The first part of the tour was really great!...We loved the glass making factory. Awesome! The second part was not too much to our liking. We are not into lace and things...so we ditched the tour and did our own thing until it was time to meet up with the group. The tour itself was interesting.
We did this tour on a "ship turnaround day" After exiting the ship, we stood on a freezing dock for over half an hour while passengers heading for the airport later on organised their hand luggage. There were too many people to fit inside the waterbus that took us to our destination! Because we were running late, we did not have enough time on Murano to do any shopping or to have a good look around the island. We had a bit more time on Murano, but overall the tour was disappointing.
I feel that guests staying on for the 2nd cruise be offered a separate excursion to these two islands. We would have happily paid more for a longer tour, perhaps including lunch on Murano.
The trip begins with a boat ride and an interesting commentary to reach the first stop, Murano. The glass-making demo was interesting but we were then taken to view beautiful but very expensive pieces in an upstairs gallery. Downstairs further items are on sale but are still relatively expensive compared to other items on sale elsewhere in Venice.
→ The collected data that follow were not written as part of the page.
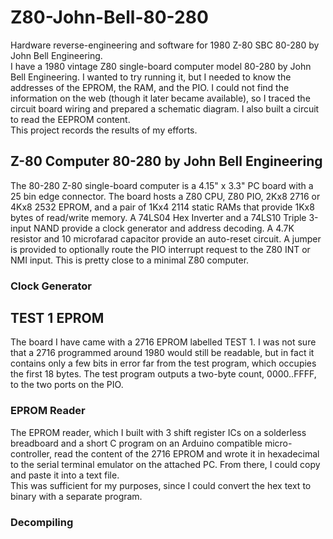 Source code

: # Z80-John-Bell-80-280
Hardware reverse-engineering and software for 1980 Z-80 SBC 80-280 by John Bell Engineering.  
I have a 1980 vintage Z80 single-board computer model 80-280 by John Bell Engineering.
I wanted to try running it, but I needed to know the addresses of the EPROM, the RAM, and the PIO.
I could not find the information on the web (though it later became available),
so I traced the circuit board wiring and prepared a schematic diagram.
I also built a circuit to read the EEPROM content.  
This project records the results of my efforts.

## Z-80 Computer 80-280 by John Bell Engineering

The 80-280 Z-80 single-board computer is a 4.15" x 3.3" PC board with a 25 bin edge connector.
The board hosts a Z80 CPU, Z80 PIO, 2Kx8 2716 or 4Kx8 2532 EPROM,
and a pair of 1Kx4 2114 static RAMs that provide 1Kx8 bytes of read/write memory.
A 74LS04 Hex Inverter and a 74LS10 Triple 3-input NAND provide a clock generator and address decoding.
A 4.7K resistor and 10 microfarad capacitor provide an auto-reset circuit.
A jumper is provided to optionally route the PIO interrupt request to the Z80 INT or NMI input.
This is pretty close to a minimal Z80 computer.

### Clock Generator


## TEST 1 EPROM

The board I have came with a 2716 EPROM labelled TEST 1.
I was not sure that a 2716 programmed around 1980 would still be readable,
but in fact it contains only a few bits in error far from the test program,
which occupies the first 18 bytes.
The test program outputs a two-byte count, 0000..FFFF, to the two ports on the PIO.

### EPROM Reader

The EPROM reader, which I built with 3 shift register ICs on a solderless breadboard
and a short C program on an Arduino compatible micro-controller, read the content of
the 2716 EPROM and wrote it in hexadecimal to the serial terminal emulator on the attached PC.
From there, I could copy and paste it into a text file.  
This was sufficient for my purposes, since I could convert the hex text to binary with a
separate program.

### Decompiling

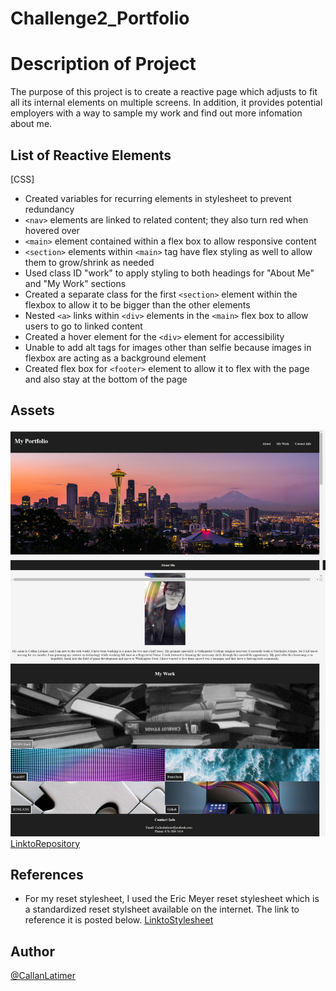 # Challenge2_Portfolio

# Description of Project
The purpose of this project is to create a reactive page which adjusts to fit all its internal elements on multiple screens. 
In addition, it provides potential employers with a way to sample my work and find out more infomation about me. 

## List of Reactive Elements
[CSS]
* Created variables for recurring elements in stylesheet to prevent redundancy
* `<nav>` elements are linked to related content; they also turn red when hovered over
* `<main>` element contained within a flex box to allow responsive content
* `<section>` elements within `<main>` tag have flex styling as well to allow them to grow/shrink as needed
* Used class ID "work" to apply styling to both headings for "About Me" and "My Work" sections
* Created a separate class for the first `<section>` element within the flexbox to allow it to be bigger than the other elements
* Nested `<a>` links within `<div>` elements in the `<main>` flex box to allow users to go to linked content
* Created a hover element for the `<div>` element for accessibility
* Unable to add alt tags for images other than selfie because images in flexbox are acting as a background element
* Created flex box for `<footer>` element to allow it to flex with the page and also stay at the bottom of the page 

## Assets
![Screenshot](./Images/PortfolioWebpage.jpeg)
[LinktoRepository](https://github.com/Clatimer97/Challenge2_Portfolio)

## References
* For my reset stylesheet, I used the Eric Meyer reset stylesheet which is a standardized reset stylsheet available on the internet. The link to reference it is posted below.
[LinktoStylesheet](https://meyerweb.com/eric/tools/css/reset/)

## Author
[@CallanLatimer](https://github.com/Clatimer97)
Second stop was Burano with a short demonstration of lace-making followed by exhortations to buy various products. Be very careful, we discovered some of the cheaper items (scarves) in the shop were made in China (and some of them had evidently had the label removed!) The town with the multi-coloured houses was very pretty and we'd have liked more time to look around.
In summary? Worth doing the trip for the commentary and orientation but shop around for purchases - there are plenty of cheaper stores in the Rialto area of Venice. If we return to Venice we'll take a public boat and explore these areas more on our own.
The tour overall was nice, but we felt overpriced, for what you receive. I had done all of the research on how to do the trip on my own using the Alilaguna boats, which would have only been a few Euros each. However, since my husband and I were worried about the timing of doing the tour on our own the day of departure, we opted to use the ships excursion.
I agree with the reviewer who said less time at Murano would be better. Burano was breathtaking, and there wasn't enough time to enjoy this beautiful quaint island. We will definitely go back and do it on our own at another time. I was really disappointed that Murano was really just a sales pitch to buy very expensive (but lovely) glass. The glass blowing demonstration was very interesting, but you can see this in Venice, and you don't have to endure the (somewhat cheesy) sales pitch.
The boat ride out to the islands is very nice, and informative.
If you are interested in doing this, consider doing your own thing using public transportation, that way you can spend as much time on Burano as you like.
Burano was a place I wanted to visit for some time. When people say it is a photographer's paradise, they are not wrong. I could happily spend a full day taking pictures of the brightly coloured houses reflected in the waterways. That said, we didn't have a day there. My gripe about this excursion is that we only had an hour or so at the most beautiful/interesting place. Morano is fine, but it was much more of an expensive glass sales pitch than anything else. Less Morano, more Burano, please, HAL.